We often start to pay attention to a thing when it becomes more or less than it was in a previous state.
Such an attention conceals a deeper problem. Namely, for our common experience, it is a great challenge to accept that a thing can be in two different states, even if they belong to successive periods of time. Because we primarily learn, for instance, about „a dog”, not about a dog growing old or decaying.
Thus, any increase or decrease of the same thing is a challenge to our mind. But any thought about a thing makes us alien to it, since we have to interrupt the direct contact with it. Moreover, when it is involved a person, such a distance for thinking of her presents moral problems.
In order to solve such difficulties, we appeal to the mathematical thinking. The increase or decrease of a thing is reckoned using the abstract numerical notions. Concerning people, we use the system of numbering their years of life. Since the habit of numbering is largely adopted, the numbers came to seem harmless for our relations with the numbered things.

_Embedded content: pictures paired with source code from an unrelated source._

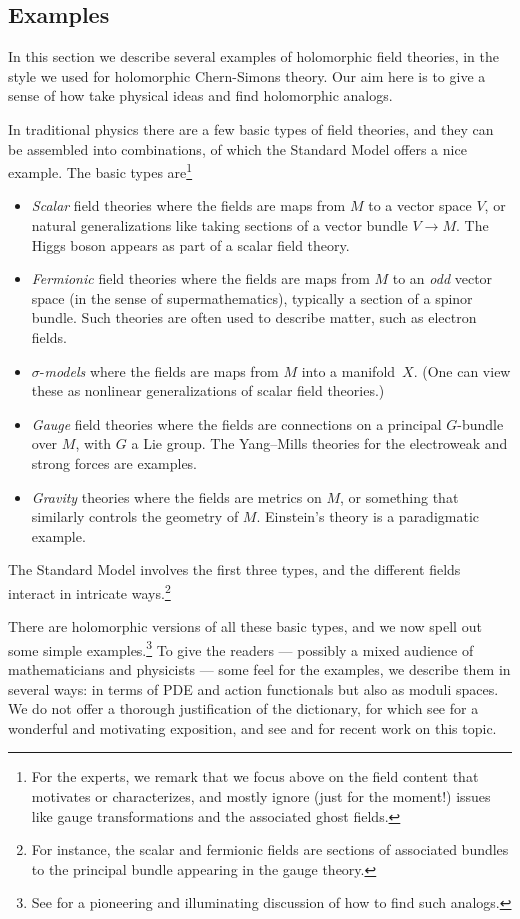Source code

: \documentclass[11pt]{amsart}
\begin{document}
\subsection{Examples}

In this section we describe several examples of holomorphic field theories,
in the style we used for holomorphic Chern-Simons theory.
Our aim here is to give a sense of how take physical ideas and find holomorphic analogs.

In traditional physics there are a few basic types of field theories, 
and they can be assembled into combinations,
of which the Standard Model offers a nice example.
The basic types are\footnote{For the experts, we remark that we focus above on the field content that motivates or characterizes, and mostly ignore (just for the moment!) issues like gauge transformations and the associated ghost fields.}
\begin{itemize}
\item {\em Scalar} field theories where the fields are maps from $M$ to a vector space $V$, or natural generalizations like taking sections of a vector bundle $V \to M$. The Higgs boson appears as part of a scalar field theory.
\item {\em Fermionic} field theories where the fields are maps from $M$ to an {\em odd} vector space (in the sense of supermathematics), typically a section of a spinor bundle. Such theories are often used to describe matter, such as electron fields.
\item $\sigma$-{\em models} where the fields are maps from $M$ into a manifold~$X$. (One can view these as nonlinear generalizations of scalar field theories.)
\item {\em Gauge} field theories where the fields are connections on a principal $G$-bundle over $M$, with $G$ a Lie group. The Yang--Mills theories for the electroweak and strong forces are examples.
\item {\em Gravity} theories where the fields are metrics on $M$, or something that similarly controls the geometry of $M$. Einstein's theory is a paradigmatic example.
\end{itemize}
The Standard Model involves the first three types,
and the different fields interact in intricate ways.\footnote{For instance, the scalar and fermionic fields are sections of associated bundles to the principal bundle appearing in the gauge theory.}

There are holomorphic versions of all these basic types, 
and we now spell out some simple examples.\footnote{See \cite{Donaldson Thomas} for a pioneering and illuminating discussion of how to find such analogs.}
To give the readers --- possibly a mixed audience of mathematicians and physicists --- some feel for the examples, 
we describe them in several ways: 
in terms of PDE and action functionals but also as moduli spaces.
We do not offer a thorough justification of the dictionary, for which see \cite{CosSUSY} for a wonderful and motivating exposition,
and see \cite{AlfonsoYoung} and \cite{Steffens} for recent work on this topic.
\end{document}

Besides, the numerical abstractions leave us the impression that we had a thoughtful approach of all the changes. In fact, though rational, the mathematical explanation is just an expedient for the harder duty of thinking what does mean a thing which is „more than” or „less than”.
We feel such a harder duty whenever we refrain from mathematical explanations and simply wonder before things and persons which become bigger and smaller than they were before.